*Your goal:* Could you please return each line of the data that has the word "capture"?

==== Data in this exercise ====

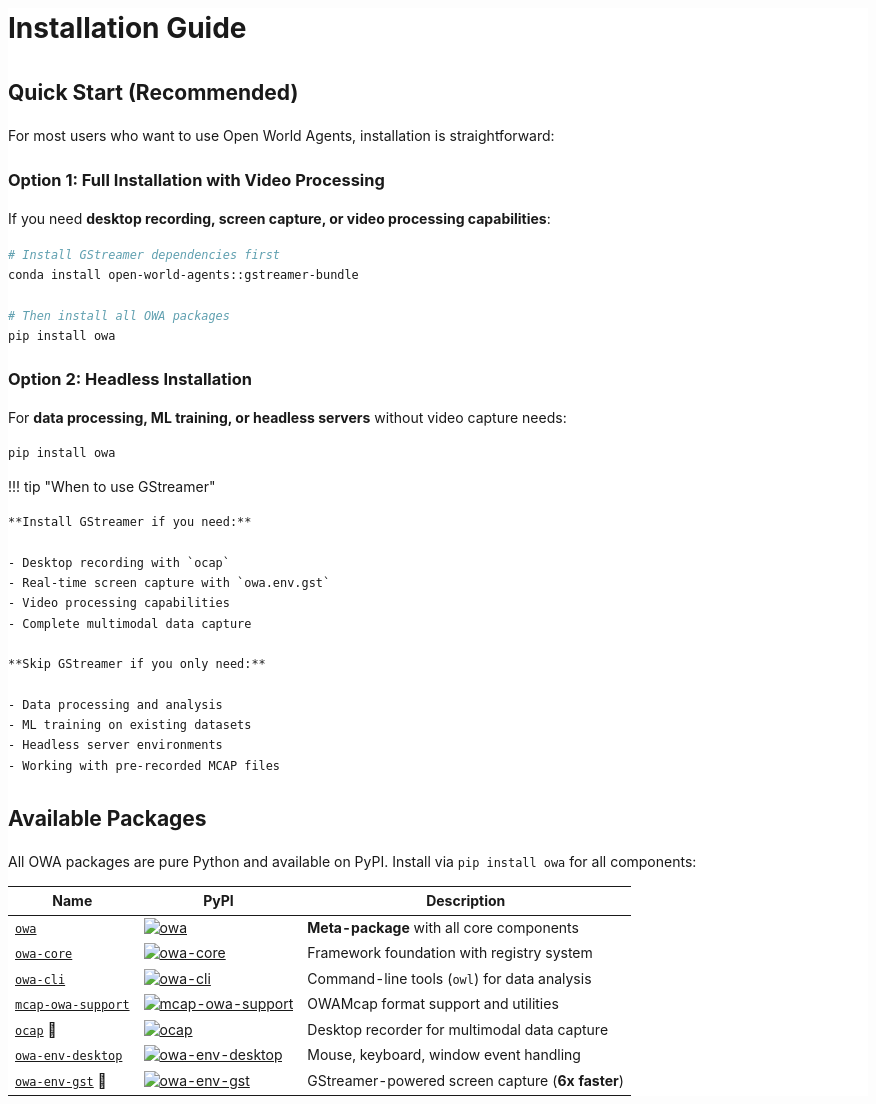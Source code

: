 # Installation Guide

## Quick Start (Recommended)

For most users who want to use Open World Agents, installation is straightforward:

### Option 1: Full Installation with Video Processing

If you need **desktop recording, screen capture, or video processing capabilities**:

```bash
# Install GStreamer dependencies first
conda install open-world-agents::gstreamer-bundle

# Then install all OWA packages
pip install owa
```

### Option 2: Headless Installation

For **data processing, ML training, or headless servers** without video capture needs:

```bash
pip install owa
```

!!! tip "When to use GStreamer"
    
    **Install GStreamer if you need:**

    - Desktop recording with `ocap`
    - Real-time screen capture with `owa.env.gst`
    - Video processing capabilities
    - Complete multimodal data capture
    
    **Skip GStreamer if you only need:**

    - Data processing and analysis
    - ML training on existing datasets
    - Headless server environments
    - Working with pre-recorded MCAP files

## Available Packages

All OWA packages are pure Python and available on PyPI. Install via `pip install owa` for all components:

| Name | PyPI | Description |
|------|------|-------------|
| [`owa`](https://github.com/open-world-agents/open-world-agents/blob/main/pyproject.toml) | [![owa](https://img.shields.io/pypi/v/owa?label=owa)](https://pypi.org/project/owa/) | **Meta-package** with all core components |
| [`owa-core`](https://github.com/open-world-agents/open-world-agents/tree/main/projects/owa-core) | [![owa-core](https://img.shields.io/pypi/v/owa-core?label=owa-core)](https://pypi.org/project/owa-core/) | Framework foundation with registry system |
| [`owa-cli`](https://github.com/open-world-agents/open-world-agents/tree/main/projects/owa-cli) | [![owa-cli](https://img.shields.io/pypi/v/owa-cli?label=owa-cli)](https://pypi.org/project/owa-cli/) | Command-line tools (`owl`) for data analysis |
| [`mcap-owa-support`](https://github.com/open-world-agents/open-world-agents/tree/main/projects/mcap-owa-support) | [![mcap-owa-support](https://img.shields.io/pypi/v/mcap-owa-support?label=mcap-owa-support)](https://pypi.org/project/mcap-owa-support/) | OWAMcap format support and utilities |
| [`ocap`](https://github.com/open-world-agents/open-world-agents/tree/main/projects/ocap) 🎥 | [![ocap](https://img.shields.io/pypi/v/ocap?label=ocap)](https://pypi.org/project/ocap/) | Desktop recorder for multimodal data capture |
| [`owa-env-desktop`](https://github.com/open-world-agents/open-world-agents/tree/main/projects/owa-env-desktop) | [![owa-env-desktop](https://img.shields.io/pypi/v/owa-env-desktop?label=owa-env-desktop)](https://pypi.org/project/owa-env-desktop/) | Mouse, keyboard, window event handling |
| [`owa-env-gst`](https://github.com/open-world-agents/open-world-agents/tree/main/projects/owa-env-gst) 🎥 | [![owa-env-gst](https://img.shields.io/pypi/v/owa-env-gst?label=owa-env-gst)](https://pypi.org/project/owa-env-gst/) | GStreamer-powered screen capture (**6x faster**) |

====

*Task response:*
If you need **desktop recording, screen capture, or video processing capabilities**:
For **data processing, ML training, or headless servers** without video capture needs:
    - Real-time screen capture with `owa.env.gst`
    - Complete multimodal data capture
| [`ocap`](https://github.com/open-world-agents/open-world-agents/tree/main/projects/ocap) 🎥 | [![ocap](https://img.shields.io/pypi/v/ocap?label=ocap)](https://pypi.org/project/ocap/) | Desktop recorder for multimodal data capture |
| [`owa-env-gst`](https://github.com/open-world-agents/open-world-agents/tree/main/projects/owa-env-gst) 🎥 | [![owa-env-gst](https://img.shields.io/pypi/v/owa-env-gst?label=owa-env-gst)](https://pypi.org/project/owa-env-gst/) | GStreamer-powered screen capture (**6x faster**) |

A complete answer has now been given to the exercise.